Do you take this Pill?'

At this point in the book, we are discussing Reputation so we are basically deciding whether you would consider becoming actually capable of better thinking and problem solving (and potentially more effective as a result) worth taking a considerable external IQ-cut. Framed another way, it asks whether the 20% cut in perceived intelligence (thus a potential blow to that piece of one's reputation) would be worth the internal gratification of 10% additional intelligence. In the book, the writer claims that he would not take the Pill - pointing out that all it would do would be to create a 30% gap between how smart I am and what everyone else thinks.

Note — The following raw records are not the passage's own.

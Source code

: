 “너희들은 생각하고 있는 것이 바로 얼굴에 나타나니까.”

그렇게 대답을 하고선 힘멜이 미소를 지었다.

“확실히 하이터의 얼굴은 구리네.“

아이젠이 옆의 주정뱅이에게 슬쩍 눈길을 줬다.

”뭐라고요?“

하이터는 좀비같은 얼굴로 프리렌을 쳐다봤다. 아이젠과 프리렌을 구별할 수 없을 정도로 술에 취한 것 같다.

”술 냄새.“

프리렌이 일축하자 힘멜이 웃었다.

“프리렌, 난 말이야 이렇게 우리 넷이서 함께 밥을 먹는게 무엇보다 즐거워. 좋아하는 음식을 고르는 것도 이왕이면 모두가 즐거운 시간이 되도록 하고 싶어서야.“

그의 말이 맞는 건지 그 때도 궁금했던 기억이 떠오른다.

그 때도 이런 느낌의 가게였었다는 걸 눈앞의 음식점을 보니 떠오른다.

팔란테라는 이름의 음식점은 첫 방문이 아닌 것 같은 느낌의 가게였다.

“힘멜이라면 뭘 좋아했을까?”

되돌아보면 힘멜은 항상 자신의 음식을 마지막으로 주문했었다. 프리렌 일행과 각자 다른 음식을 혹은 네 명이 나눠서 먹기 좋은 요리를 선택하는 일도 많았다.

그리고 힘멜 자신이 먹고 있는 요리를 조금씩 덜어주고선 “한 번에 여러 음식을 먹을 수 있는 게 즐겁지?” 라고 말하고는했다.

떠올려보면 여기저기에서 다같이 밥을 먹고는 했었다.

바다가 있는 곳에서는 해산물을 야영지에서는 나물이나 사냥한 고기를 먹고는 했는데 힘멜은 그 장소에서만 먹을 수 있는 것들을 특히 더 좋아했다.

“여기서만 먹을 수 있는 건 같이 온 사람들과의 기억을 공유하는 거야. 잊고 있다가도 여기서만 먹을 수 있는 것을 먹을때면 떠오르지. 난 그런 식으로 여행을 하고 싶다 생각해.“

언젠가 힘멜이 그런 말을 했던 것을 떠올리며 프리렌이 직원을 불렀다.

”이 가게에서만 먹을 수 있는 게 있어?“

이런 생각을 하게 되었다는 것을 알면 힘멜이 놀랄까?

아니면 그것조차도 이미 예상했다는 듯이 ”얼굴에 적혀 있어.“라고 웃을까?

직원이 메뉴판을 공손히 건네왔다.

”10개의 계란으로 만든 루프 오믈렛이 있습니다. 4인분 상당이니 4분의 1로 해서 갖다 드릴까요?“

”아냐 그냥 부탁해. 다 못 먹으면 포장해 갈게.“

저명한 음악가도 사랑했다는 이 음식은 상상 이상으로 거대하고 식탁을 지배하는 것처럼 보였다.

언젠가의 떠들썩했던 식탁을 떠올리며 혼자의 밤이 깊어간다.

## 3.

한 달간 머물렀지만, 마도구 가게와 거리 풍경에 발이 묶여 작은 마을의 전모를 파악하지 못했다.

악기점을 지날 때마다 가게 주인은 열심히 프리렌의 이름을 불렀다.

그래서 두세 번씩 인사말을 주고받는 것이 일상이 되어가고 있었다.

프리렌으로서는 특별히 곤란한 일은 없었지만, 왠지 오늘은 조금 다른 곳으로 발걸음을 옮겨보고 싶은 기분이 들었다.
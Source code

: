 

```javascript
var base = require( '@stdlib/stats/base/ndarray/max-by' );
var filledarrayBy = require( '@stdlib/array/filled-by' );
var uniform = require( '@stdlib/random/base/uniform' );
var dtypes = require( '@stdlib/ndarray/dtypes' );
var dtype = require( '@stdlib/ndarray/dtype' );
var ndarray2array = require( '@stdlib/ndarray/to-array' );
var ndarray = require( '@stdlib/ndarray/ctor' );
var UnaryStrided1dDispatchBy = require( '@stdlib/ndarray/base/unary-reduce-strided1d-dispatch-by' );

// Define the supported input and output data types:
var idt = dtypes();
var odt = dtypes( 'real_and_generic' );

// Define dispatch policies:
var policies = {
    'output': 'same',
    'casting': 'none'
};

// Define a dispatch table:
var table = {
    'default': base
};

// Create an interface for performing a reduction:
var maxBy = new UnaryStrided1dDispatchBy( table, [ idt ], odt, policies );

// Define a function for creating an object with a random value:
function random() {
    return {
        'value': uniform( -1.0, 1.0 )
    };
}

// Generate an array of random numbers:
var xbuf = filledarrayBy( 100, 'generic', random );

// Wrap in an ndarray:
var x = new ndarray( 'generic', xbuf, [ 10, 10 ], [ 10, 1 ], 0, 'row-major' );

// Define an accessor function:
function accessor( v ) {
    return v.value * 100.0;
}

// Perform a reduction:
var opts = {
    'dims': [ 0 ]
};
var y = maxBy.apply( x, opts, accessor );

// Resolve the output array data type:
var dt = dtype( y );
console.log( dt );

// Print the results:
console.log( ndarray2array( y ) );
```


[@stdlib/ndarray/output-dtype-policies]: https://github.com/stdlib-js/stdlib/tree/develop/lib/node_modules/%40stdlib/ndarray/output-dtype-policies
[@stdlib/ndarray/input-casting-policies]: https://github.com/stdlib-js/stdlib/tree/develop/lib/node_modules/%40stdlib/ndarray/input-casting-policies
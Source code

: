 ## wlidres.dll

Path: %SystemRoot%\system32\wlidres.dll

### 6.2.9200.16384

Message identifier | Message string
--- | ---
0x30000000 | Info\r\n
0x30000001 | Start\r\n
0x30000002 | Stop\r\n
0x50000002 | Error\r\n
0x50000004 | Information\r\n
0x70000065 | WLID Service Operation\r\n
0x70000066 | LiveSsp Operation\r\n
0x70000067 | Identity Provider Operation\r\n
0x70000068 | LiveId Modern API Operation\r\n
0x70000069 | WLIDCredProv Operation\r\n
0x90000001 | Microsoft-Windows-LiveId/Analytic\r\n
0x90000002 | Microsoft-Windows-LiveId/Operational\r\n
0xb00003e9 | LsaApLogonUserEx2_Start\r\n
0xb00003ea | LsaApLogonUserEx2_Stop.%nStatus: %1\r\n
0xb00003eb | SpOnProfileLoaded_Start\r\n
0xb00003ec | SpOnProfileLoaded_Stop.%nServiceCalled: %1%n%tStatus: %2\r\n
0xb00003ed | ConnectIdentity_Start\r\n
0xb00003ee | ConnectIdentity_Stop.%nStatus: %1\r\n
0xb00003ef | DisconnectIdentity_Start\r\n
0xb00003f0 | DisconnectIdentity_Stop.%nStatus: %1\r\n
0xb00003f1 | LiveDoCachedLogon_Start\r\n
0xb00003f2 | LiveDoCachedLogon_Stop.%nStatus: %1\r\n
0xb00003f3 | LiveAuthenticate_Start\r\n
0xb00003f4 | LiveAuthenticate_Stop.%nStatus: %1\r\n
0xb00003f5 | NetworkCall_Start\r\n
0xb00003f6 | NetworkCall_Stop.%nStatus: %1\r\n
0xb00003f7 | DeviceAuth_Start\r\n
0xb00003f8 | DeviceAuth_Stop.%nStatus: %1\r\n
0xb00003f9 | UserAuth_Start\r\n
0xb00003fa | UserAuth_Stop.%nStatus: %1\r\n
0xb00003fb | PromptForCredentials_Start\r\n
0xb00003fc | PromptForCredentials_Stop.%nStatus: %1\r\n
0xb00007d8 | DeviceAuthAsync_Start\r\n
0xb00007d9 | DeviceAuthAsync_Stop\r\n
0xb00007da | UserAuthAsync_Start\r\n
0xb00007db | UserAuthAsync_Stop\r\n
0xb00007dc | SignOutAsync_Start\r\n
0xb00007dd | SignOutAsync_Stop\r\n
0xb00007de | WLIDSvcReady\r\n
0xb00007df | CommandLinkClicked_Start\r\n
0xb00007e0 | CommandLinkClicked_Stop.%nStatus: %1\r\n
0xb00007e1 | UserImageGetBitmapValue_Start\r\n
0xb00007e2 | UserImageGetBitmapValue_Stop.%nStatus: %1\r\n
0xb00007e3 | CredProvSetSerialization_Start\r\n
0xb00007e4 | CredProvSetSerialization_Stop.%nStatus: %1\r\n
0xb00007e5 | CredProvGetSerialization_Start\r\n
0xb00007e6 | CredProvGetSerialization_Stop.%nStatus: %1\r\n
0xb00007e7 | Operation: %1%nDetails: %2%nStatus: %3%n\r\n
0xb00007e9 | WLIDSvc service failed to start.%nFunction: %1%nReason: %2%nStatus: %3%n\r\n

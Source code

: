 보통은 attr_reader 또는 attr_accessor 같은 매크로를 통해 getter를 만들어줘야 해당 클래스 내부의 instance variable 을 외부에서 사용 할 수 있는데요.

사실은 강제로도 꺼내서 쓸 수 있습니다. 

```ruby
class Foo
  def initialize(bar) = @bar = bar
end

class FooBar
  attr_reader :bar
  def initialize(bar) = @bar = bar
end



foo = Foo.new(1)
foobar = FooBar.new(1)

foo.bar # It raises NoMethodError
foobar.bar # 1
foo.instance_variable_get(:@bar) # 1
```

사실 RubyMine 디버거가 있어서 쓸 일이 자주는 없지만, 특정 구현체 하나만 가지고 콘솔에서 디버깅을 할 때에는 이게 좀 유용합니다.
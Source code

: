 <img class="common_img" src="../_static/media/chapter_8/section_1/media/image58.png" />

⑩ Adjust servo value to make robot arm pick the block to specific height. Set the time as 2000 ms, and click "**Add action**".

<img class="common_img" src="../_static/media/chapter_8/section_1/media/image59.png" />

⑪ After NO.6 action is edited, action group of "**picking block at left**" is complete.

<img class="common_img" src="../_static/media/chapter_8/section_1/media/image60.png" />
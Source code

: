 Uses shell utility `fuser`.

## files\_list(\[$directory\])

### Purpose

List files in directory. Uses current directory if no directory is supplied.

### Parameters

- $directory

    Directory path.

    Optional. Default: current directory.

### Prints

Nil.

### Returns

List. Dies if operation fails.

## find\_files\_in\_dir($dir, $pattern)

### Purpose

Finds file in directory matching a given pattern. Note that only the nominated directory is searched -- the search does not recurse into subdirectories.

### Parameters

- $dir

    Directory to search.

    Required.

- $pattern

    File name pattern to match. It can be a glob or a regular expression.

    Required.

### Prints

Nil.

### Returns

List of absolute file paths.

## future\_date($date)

While this may be valid for the writer's profession (he is primarily a consultant and executive coach), for my money, I would take the Brain Pill. I have a couple of reasons:

1) I'm in a constant fear of losing brain power as I get older (I subscribe to Lumosity and do the brain exercises religiously), so I'll take any additions I can find, the hell with reputation

2) Being perceived as overly smart does not help others find me accessible and open (which is something that is incredibly important to me in my profession) - particularly when it comes to encouraging input and critical thinking as the leader of a team. This is essential if only the best ideas are to survive.

Some of the very brightest leaders I've worked with scare everyone into submission - often inadvertently. There's just something about big brains that entice others into awe, panic, and then catatonia. People think that the 'really smart person' has either thought it through completely (often not the case), or that they might get eaten alive if caught in a stupid question by someone potentially smarter than they are, and the risk simply isn't worth it. Little obvious things get missed, which lead to big stupid problems down the line.

3) A 20% loss in perceived smartness is totally fine, particularly as it is offset by an actual 10% gain. I would be capable of better work and thinking, and could sell and ideas in and coalition build internally and externally whilst remaining accessible, and all the while being perceived as just a regular Joe (or Jill)- which will likely mean less resistance to new ideas.

I don't know if this all tells me anything at all about my mojo. But I do know that I'd rather be effective than smart any day of the week - assuming a baseline common sense as a starting point. And this with the confession that being perceived as 'bright' in school was a massive part of my crafted identity growing up, right from when I was very little. Both my parents are first generation immigrants who didn't go to college, and school was therefore incredibly important. 'Do well in school, and you'll do well in life' - was the mantra. I used to obsess for days when I lost any marks at all on anything! -95% and second place and I was done, that was it, it was all over. I would be shoveling coal in a coal mine somewhere in Victoria on minimum wage, chewing tobacco and dining on tinned spam by medieval oil lamp-light.

It took me a long time to realize that out there in the world, this is just not how you get graded and this kind of obsession with ranking leads only to a paralyzing risk-averse attitude that stultifies progress and innovation. Furthermore, you have your eye on a score card that doesn't exist for anyone apart from you, and live in constant fear of slipping. Fear of failure is incredibly hard to kick, and something that to this day I am still muddling my way through.

Being smarter in a low profile way sounds like the best of both worlds. It's probably what Jack Welch was thinking when he professed to perhaps not be such a bright bulb (above). Although unlikely, the point is that his intrinsic intelligence is irrelevant as a standalone fact - what made him effective was his ability to get others to see the big picture, and become their best and brightest selves.

The need to strive to publicly out-brain others is one of the least useful corporate sports I've yet had the displeasure of observing in the workplace. Take the Brain Pill, continue to do good work, and let your results speak.